Work item -> Any picture in the material should be left out, while all other lines are copied exactly.

The data ->
--
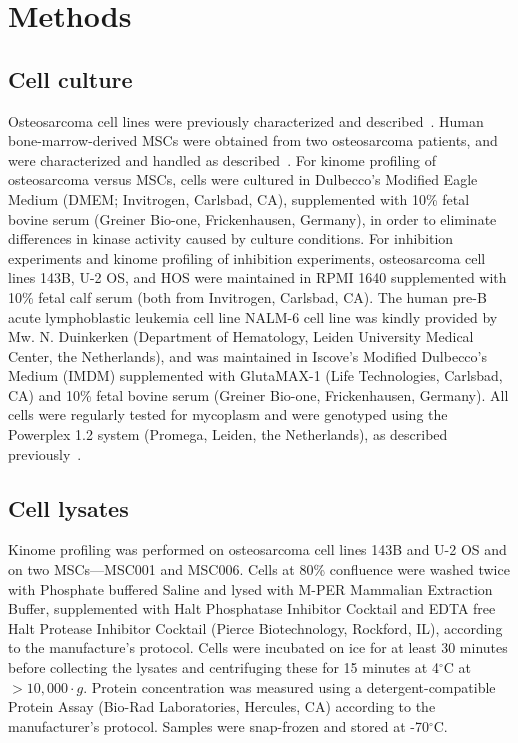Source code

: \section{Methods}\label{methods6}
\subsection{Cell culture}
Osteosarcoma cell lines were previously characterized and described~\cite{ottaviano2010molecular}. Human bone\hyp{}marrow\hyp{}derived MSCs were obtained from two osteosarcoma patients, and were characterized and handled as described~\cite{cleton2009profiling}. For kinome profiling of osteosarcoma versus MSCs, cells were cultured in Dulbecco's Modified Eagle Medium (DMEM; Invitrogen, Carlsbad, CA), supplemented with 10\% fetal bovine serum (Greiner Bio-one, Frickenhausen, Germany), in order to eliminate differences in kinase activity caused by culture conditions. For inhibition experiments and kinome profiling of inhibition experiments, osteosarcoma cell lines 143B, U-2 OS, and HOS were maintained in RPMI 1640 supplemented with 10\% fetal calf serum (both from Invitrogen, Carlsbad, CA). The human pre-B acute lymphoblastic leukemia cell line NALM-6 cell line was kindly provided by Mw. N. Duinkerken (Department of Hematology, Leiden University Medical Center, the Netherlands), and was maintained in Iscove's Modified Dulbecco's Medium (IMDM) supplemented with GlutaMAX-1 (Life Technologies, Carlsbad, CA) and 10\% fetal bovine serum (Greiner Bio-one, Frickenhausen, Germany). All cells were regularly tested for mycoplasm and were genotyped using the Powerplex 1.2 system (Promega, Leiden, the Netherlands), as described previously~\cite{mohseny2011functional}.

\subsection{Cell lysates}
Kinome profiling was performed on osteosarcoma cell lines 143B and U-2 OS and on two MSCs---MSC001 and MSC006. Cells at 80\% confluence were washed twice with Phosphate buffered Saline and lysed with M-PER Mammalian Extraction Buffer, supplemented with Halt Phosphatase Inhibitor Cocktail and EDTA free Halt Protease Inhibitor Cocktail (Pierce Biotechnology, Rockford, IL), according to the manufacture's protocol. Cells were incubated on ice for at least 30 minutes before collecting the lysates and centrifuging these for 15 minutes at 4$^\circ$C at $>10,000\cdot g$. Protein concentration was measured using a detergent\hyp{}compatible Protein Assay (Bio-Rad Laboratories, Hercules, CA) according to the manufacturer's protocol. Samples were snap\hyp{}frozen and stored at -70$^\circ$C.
--
Output for this exercise ->
Source code

: \section{Methods}\label{methods6}
\subsection{Cell culture}
Osteosarcoma cell lines were previously characterized and described~\cite{ottaviano2010molecular}. Human bone\hyp{}marrow\hyp{}derived MSCs were obtained from two osteosarcoma patients, and were characterized and handled as described~\cite{cleton2009profiling}. For kinome profiling of osteosarcoma versus MSCs, cells were cultured in Dulbecco's Modified Eagle Medium (DMEM; Invitrogen, Carlsbad, CA), supplemented with 10\% fetal bovine serum (Greiner Bio-one, Frickenhausen, Germany), in order to eliminate differences in kinase activity caused by culture conditions. For inhibition experiments and kinome profiling of inhibition experiments, osteosarcoma cell lines 143B, U-2 OS, and HOS were maintained in RPMI 1640 supplemented with 10\% fetal calf serum (both from Invitrogen, Carlsbad, CA). The human pre-B acute lymphoblastic leukemia cell line NALM-6 cell line was kindly provided by Mw. N. Duinkerken (Department of Hematology, Leiden University Medical Center, the Netherlands), and was maintained in Iscove's Modified Dulbecco's Medium (IMDM) supplemented with GlutaMAX-1 (Life Technologies, Carlsbad, CA) and 10\% fetal bovine serum (Greiner Bio-one, Frickenhausen, Germany). All cells were regularly tested for mycoplasm and were genotyped using the Powerplex 1.2 system (Promega, Leiden, the Netherlands), as described previously~\cite{mohseny2011functional}.

\subsection{Cell lysates}
Kinome profiling was performed on osteosarcoma cell lines 143B and U-2 OS and on two MSCs---MSC001 and MSC006. Cells at 80\% confluence were washed twice with Phosphate buffered Saline and lysed with M-PER Mammalian Extraction Buffer, supplemented with Halt Phosphatase Inhibitor Cocktail and EDTA free Halt Protease Inhibitor Cocktail (Pierce Biotechnology, Rockford, IL), according to the manufacture's protocol. Cells were incubated on ice for at least 30 minutes before collecting the lysates and centrifuging these for 15 minutes at 4$^\circ$C at $>10,000\cdot g$. Protein concentration was measured using a detergent\hyp{}compatible Protein Assay (Bio-Rad Laboratories, Hercules, CA) according to the manufacturer's protocol. Samples were snap\hyp{}frozen and stored at -70$^\circ$C.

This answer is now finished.